Rod Harris, Ellen Mayo, Jim Tankersley
1992 Woodrow Wilson Biology Institute


Rationale:

To make a reasoned decision regarding fetal tissue transplantation, students need to master basic factual information, formulate and justify their opinions, and consider the consequences and values associated with their solutions.

Intended Audience:

Grades 9-12; biology or advanced life science course, or bioethics course; some modification may be necessary for specific classroom constraints.

Objectives:

Students will be able to discuss the scientific background regarding fetal tissue transplantation after reading handout materials and completing library research.

Students will be able to verbalize questions regarding ethical issues related to fetal tissue transplantation.

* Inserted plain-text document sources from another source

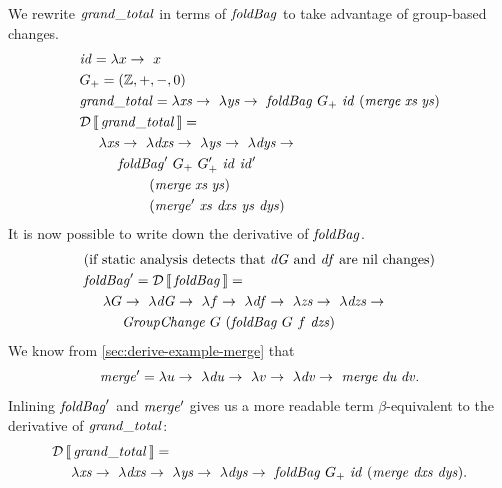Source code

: We rewrite $\mathit{grand\_total}$ in terms of $\mathit{foldBag}$ to take advantage of
group-based changes.
{\DeriveProgramEnv
\begin{align*}
&\Term{id}=\Lam{x}{x}\\
&G_+ = (\mathbb Z, +, -, 0)\\
&\Program = \Lam{\Xs}{\Lam{\Ys}{\FOLDBAG~G_+~\Term{id}~(\Merge\Xs\Ys)}}\\
&\Derive\Program=\\
&\zero
\Lam{\Xs}{\Lam{\DXs}{}}\Lam{\Ys}{\Lam{\DYs}{}}\\
&\one
\FOLDBAG'~G_+~G_+'~\Term{id}~\Term{id}'\\
&\two
(\Merge\Xs\Ys)\\
&\two
(\MERGE'~\Xs~\DXs~\Ys~\DYs)
\end{align*}
}%
It is now possible to write down the derivative of $\mathit{foldBag}$.
{\DeriveProgramEnv
\begin{align*}
&\text{(if static analysis detects that $\D G$ and $\D f$
are nil changes)}\\
&\FOLDBAG'=\Derive{\FOLDBAG}=\\
&\zero
\Lam{G}{\Lam{\D G}{\Lam{f}{\Lam{\D f}{
\Lam{\Zs}{\Lam{\DZs}{}}}}}}\\
&\one
\Term{GroupChange}~G~
(\FOLDBAG~G~f~\DZs)
\end{align*}
}%
We know from \cref{sec:derive-example-merge} that
\[
\MERGE'=\Lam{u}{\Lam{\D u}{\Lam{v}{\Lam{\D v}{\Merge{\D u}{\D v}}}}}.
\]
Inlining $\mathit{foldBag}'$ and $\mathit{merge}'$ gives us a more readable term
$\beta$-equivalent to the derivative of $\mathit{grand\_total}$:
{\DeriveProgramEnv
\begin{align*}
&\Derive\Program=\\
&\zero
\Lam{\Xs}{\Lam{\DXs}{}}\Lam{\Ys}{\Lam{\DYs}{}}
%
\FOLDBAG~G_+~\Term{id}~
(\MERGE~\DXs~\DYs).
\end{align*}
}%

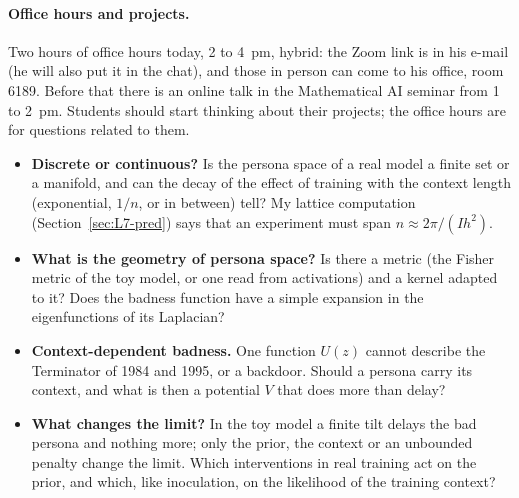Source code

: \paragraph{Office hours and projects.}
Two hours of office hours today, 2 to 4~pm, hybrid: the Zoom link is in his e-mail (he will also put it in the chat), and those in person can come to his office, room 6189\flag. Before that there is an online talk in the Mathematical AI seminar from 1 to 2~pm. Students should start thinking about their projects; the office hours are for questions related to them.

\begin{openq}
\begin{itemize}
  \item \textbf{Discrete or continuous?} Is the persona space of a real model a finite set or a manifold, and can the decay of the effect of training with the context length (exponential, $1/n$, or in between) tell? My lattice computation (Section~\ref{sec:L7-pred}) says that an experiment must span $n\approx2\pi/(Ih^2)$.
  \item \textbf{What is the geometry of persona space?} Is there a metric (the Fisher metric of the toy model, or one read from activations) and a kernel adapted to it? Does the badness function have a simple expansion in the eigenfunctions of its Laplacian?
  \item \textbf{Context-dependent badness.} One function $U(z)$ cannot describe the Terminator of 1984 and 1995, or a backdoor. Should a persona carry its context, and what is then a potential $V$ that does more than delay?
  \item \textbf{What changes the limit?} In the toy model a finite tilt delays the bad persona and nothing more; only the prior, the context or an unbounded penalty change the limit. Which interventions in real training act on the prior, and which, like inoculation, on the likelihood of the training context?
\end{itemize}
\end{openq}

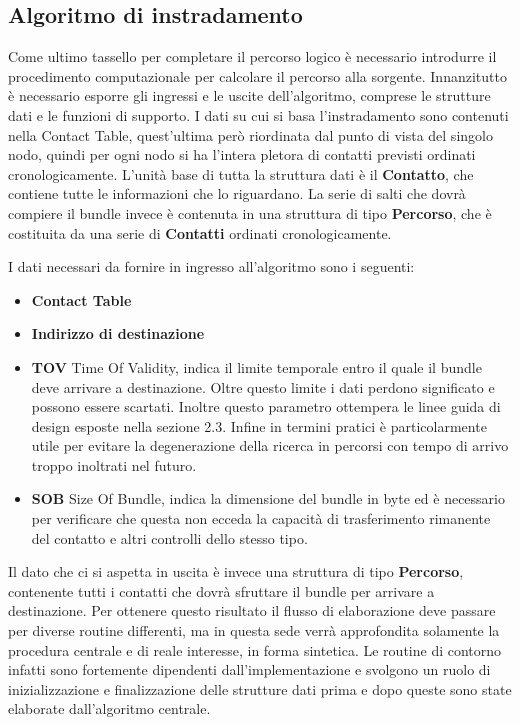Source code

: \documentclass[a4paper]{article}
\begin{document}
		
		\subsection{Algoritmo di instradamento}
		Come ultimo tassello per completare il percorso logico è necessario introdurre il procedimento computazionale per calcolare il percorso alla sorgente. Innanzitutto è necessario esporre gli ingressi e le uscite dell'algoritmo, comprese le strutture dati e le funzioni di supporto. I dati su cui si basa l'instradamento sono contenuti nella Contact Table, quest'ultima però riordinata dal punto di vista del singolo nodo, quindi per ogni nodo si ha l'intera pletora di contatti previsti ordinati cronologicamente. L'unità base di tutta la struttura dati è il {\bf Contatto}, che contiene tutte le informazioni che lo riguardano. La serie di salti che dovrà compiere il bundle invece è contenuta in una struttura di tipo {\bf Percorso}, che è costituita da una serie di {\bf Contatti} ordinati cronologicamente. 
		
		I dati necessari da fornire in ingresso all'algoritmo sono i seguenti:
		\begin{itemize}
			\item {\bf Contact Table}
			\item {\bf Indirizzo di destinazione}
			\item {\bf TOV} Time Of Validity, indica il limite temporale entro il quale il bundle deve arrivare a destinazione. Oltre questo limite i dati perdono significato e possono essere scartati. Inoltre questo parametro ottempera le linee guida di design esposte nella sezione 2.3. Infine in termini pratici è particolarmente utile per evitare la degenerazione della ricerca in percorsi con tempo di arrivo troppo inoltrati nel futuro. 
			\item {\bf SOB}	Size Of Bundle, indica la dimensione del bundle in byte ed è necessario per verificare che questa non ecceda la capacità di trasferimento rimanente del contatto e altri controlli dello stesso tipo. 
		\end{itemize}
		
		Il dato che ci si aspetta in uscita è invece una struttura di tipo {\bf Percorso}, contenente tutti i contatti che dovrà sfruttare il bundle per arrivare a destinazione. Per ottenere questo risultato il flusso di elaborazione deve passare per diverse routine differenti, ma in questa sede verrà approfondita solamente la procedura centrale e di reale interesse, in forma sintetica. Le routine di contorno infatti sono fortemente dipendenti dall'implementazione e svolgono un ruolo di inizializzazione e finalizzazione delle strutture dati prima e dopo queste sono state elaborate dall'algoritmo centrale.
		
\end{document}

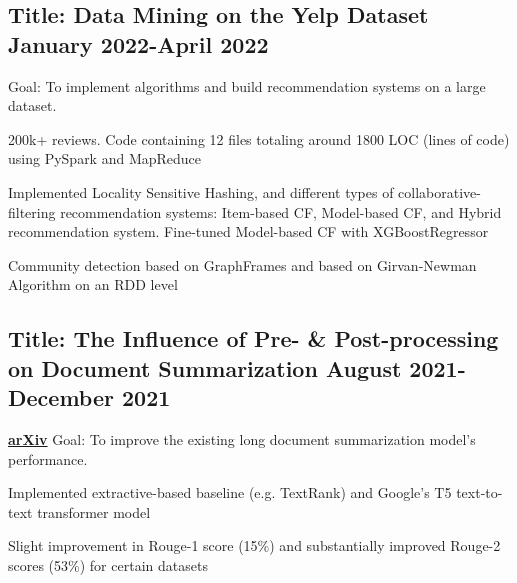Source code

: \documentclass[11pt]{article}
\begin{document}
\vspace{0.1in}

\subsection*{Title: Data Mining on the Yelp Dataset \hfill {\normalfont January 2022-April 2022}}
\noindent
Goal: To implement algorithms and build recommendation systems on a large dataset.
\begin{compactitem}
	\item 200k+ reviews. Code containing 12 files totaling around 1800 LOC (lines of code) using PySpark and MapReduce
	\item Implemented Locality Sensitive Hashing, and different types of collaborative-filtering recommendation systems: Item-based CF, Model-based CF, and Hybrid recommendation system. Fine-tuned Model-based CF with XGBoostRegressor
	\item Community detection based on GraphFrames and based on Girvan-Newman Algorithm on an RDD level
\end{compactitem}

\subsection*{Title: The Influence of Pre- \& Post-processing on Document Summarization \hfill {\normalfont August
        2021-December 2021}}
\noindent
\href{https://github.com/Anthonyive/csci-544-project.git}{}  \href{https://www.youtube.com/watch?v=oVIVtOPeWEs}{} \href{https://arxiv.org/abs/2112.01660}{\textbf{arXiv}} Goal: To improve the existing long document summarization model's performance.
\begin{compactitem}
    \item Implemented extractive-based baseline (e.g. TextRank) and Google's T5 text-to-text transformer model
    \item Slight improvement in Rouge-1 score (15\%) and substantially improved Rouge-2 scores (53\%) for certain datasets
\end{compactitem}
\end{document}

Students will be able to develop and defend ethical positions related to fetal tissue transplantation.

Materials:

Student copies of attached background information sheets, the pre-test, and research questions; access to a library; time for individuals and groups to work together.

Suggested Time Frame:

4-5 class periods (may be extended)

Day 1:

Students complete pre-test and read background material. Teacher assigns groups, if applicable.

Day 2:

Students use library resources to complete research questions. NOTE: This may be continued for several days or assigned for time outside of class, at the discretion of the teacher.

Day 3:

Students will share answers to questions with the class in a discussion format. Any variations in factual responses should be referred for further research and verification to resolve with accuracy before proceeding to analyze questions involving values.

Day 4:

Assignment: Each student is to write a two-page paper discussing his/her position regarding fetal tissue transplantation. This should take the form of a policy statement, addressing any limitations that should be placed on work in this area as well as how those limitations will be enforced and by whom. Each point must be supported by evidence or statement of a particular value that has been applied and an explanation for why such application is appropriate. Finally, the statement should conclude with an assessment of who is being helped or protected by this policy and how, as well as any negative effects of this policy.

Optional Final Day:

Students will present their policy proposals to a government panel for consideration. The panel will select one policy or a combination of elements from several proposals to publish as the "official" class policy regarding fetal tissue transplantation. Dissenting opinions may be included in the final class product.

Procedures:

  1. Each student will complete the pre-test for personal introduction to the topic.

  2. Each student will read the set of research questions and background handout for the module.

  3. For the research step, students may be placed in small groups or be left working alone to pursue research in the library, at the discretion of the teacher. (Note: This may be a good opportunity to teach library skills to younger students with the assistance of your librarian.)

  4. Students will participate in a discussion based on information from readings and library research to develop answers to all of the questions on the form. This may be done in small groups or with the whole class.

  5. Each student will formulate a policy statement using scientific information and ethical decision-making skills. This policy statement must include supportive evidence and explanation of values applied.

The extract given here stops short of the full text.